The Stanford CoreNLP pipeline provides two annotators that use TokensRegex to provide annotations based on regular expressions over tokens. They can be configured and added to the CoreNLP pipeline as custom annotators.

Class Generated Annotations Description
TokensRegexNERAnnotator NamedEntityTagAnnotation Implements a simple, rule-based NER over token sequences using Java regular expressions. The goal of this Annotator is to provide a simple framework to incorporate NE labels that are not annotated in traditional NL corpora, but are easily recognized by rule-based techniques. For example, the default list of regular expressions that we distribute in the models file recognizes ideologies (IDEOLOGY), nationalities (NATIONALITY), religions (RELIGION), and titles (TITLE). This annotator is similar to RegexNERAnnotator but supports TokensRegex expressions as well as NER annotations using regular expressions specified in a file.
TokensRegexAnnotator Custom A more generic annotator that uses TokensRegex rules to define what patterns to match and what to annotate. This annotator is much more flexible than the TokensRegexNERAnnotator, but is also more complicated to use. It takes as input files of TokensRegex rules and extracts matched expressions using the Extraction Pipeline.

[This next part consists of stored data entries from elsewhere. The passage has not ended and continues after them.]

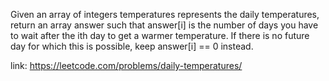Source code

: Given an array of integers temperatures represents the daily temperatures, 
return an array answer such that answer[i] is the number of days you have to wait after the ith day to get a warmer temperature.
If there is no future day for which this is possible, keep answer[i] == 0 instead.

link: https://leetcode.com/problems/daily-temperatures/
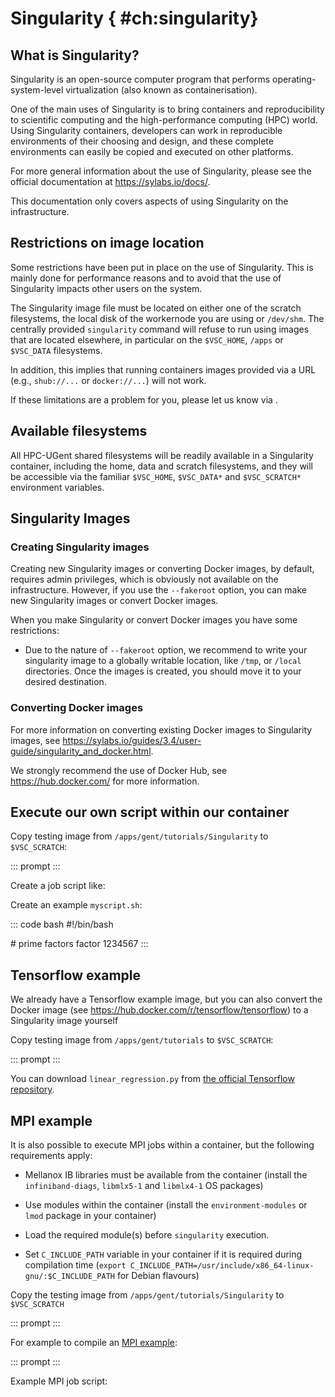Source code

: # Singularity { #ch:singularity}

## What is Singularity?

Singularity is an open-source computer program that performs
operating-system-level virtualization (also known as containerisation).

One of the main uses of Singularity is to bring containers and
reproducibility to scientific computing and the high-performance
computing (HPC) world. Using Singularity containers, developers can work
in reproducible environments of their choosing and design, and these
complete environments can easily be copied and executed on other
platforms.

For more general information about the use of Singularity, please see
the official documentation at <https://sylabs.io/docs/>.

This documentation only covers aspects of using Singularity on the
infrastructure.

## Restrictions on image location

Some restrictions have been put in place on the use of Singularity. This
is mainly done for performance reasons and to avoid that the use of
Singularity impacts other users on the system.

The Singularity image file must be located on either one of the scratch
filesystems, the local disk of the workernode you are using or
`/dev/shm`. The centrally provided `singularity` command will refuse to
run using images that are located elsewhere, in particular on the
`$VSC_HOME`, `/apps` or `$VSC_DATA` filesystems.

In addition, this implies that running containers images provided via a
URL (e.g., `shub://...` or `docker://...`) will not work.

If these limitations are a problem for you, please let us know via .

## Available filesystems

All HPC-UGent shared filesystems will be readily available in a
Singularity container, including the home, data and scratch filesystems,
and they will be accessible via the familiar `$VSC_HOME`, `$VSC_DATA*`
and `$VSC_SCRATCH*` environment variables.

## Singularity Images

### Creating Singularity images

Creating new Singularity images or converting Docker images, by default,
requires admin privileges, which is obviously not available on the
infrastructure. However, if you use the `--fakeroot` option, you can
make new Singularity images or convert Docker images.

When you make Singularity or convert Docker images you have some
restrictions:

-   Due to the nature of `--fakeroot` option, we recommend to write your
    singularity image to a globally writable location, like `/tmp`, or
    `/local` directories. Once the images is created, you should move it
    to your desired destination.

### Converting Docker images

For more information on converting existing Docker images to Singularity
images, see
<https://sylabs.io/guides/3.4/user-guide/singularity_and_docker.html>.

We strongly recommend the use of Docker Hub, see
<https://hub.docker.com/> for more information.

## Execute our own script within our container

Copy testing image from `/apps/gent/tutorials/Singularity` to
`$VSC_SCRATCH`:

::: prompt
:::

Create a job script like:

Create an example `myscript.sh`:

::: code
bash #!/bin/bash

\# prime factors factor 1234567
:::

## Tensorflow example

We already have a Tensorflow example image, but you can also convert the
Docker image (see <https://hub.docker.com/r/tensorflow/tensorflow>) to a
Singularity image yourself

Copy testing image from `/apps/gent/tutorials` to `$VSC_SCRATCH`:

::: prompt
:::

You can download `linear_regression.py` from [the official Tensorflow
repository](https://github.com/tensorflow/tensorflow/blob/r1.12/tensorflow/examples/get_started/regression/linear_regression.py).

## MPI example

It is also possible to execute MPI jobs within a container, but the
following requirements apply:

-   Mellanox IB libraries must be available from the container (install
    the `infiniband-diags`, `libmlx5-1` and `libmlx4-1` OS packages)

-   Use modules within the container (install the `environment-modules`
    or `lmod` package in your container)

-   Load the required module(s) before `singularity` execution.

-   Set `C_INCLUDE_PATH` variable in your container if it is required
    during compilation time
    (`export C_INCLUDE_PATH=/usr/include/x86_64-linux-gnu/:$C_INCLUDE_PATH`
    for Debian flavours)

Copy the testing image from `/apps/gent/tutorials/Singularity` to
`$VSC_SCRATCH`

::: prompt
:::

For example to compile an [MPI
example](https://github.com/open-mpi/ompi/blob/master/examples/ring_c.c):

::: prompt
:::

Example MPI job script:
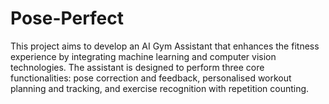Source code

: # Pose-Perfect
This project aims to develop an AI Gym Assistant that enhances the fitness experience by integrating machine learning and computer vision technologies. The assistant is designed to perform three core functionalities: pose correction and feedback, personalised workout planning and tracking, and exercise recognition with repetition counting.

Usage from the command line

The edu.stanford.nlp.ling.tokensregex.demo package includes several utility programs with a main method that you can use to test and evaluate TokensRegex from the command line.

TokensRegexAnnotatorDemo works by running the TokensRegexAnnotator discussed above. It takes two arguments: a rules file and a file to annotator (either of which may be ommitted and a default is used. It prints a hardcoded set of token attributes, but you will be able to seee the results if you override the lemma or NER, say.

java edu.stanford.nlp.ling.tokensregex.demo.TokensRegexAnnotatorDemo myfile.tokensregex myfile.txt

Usage in Java code

TokensRegex can also be used programmatically with Java code.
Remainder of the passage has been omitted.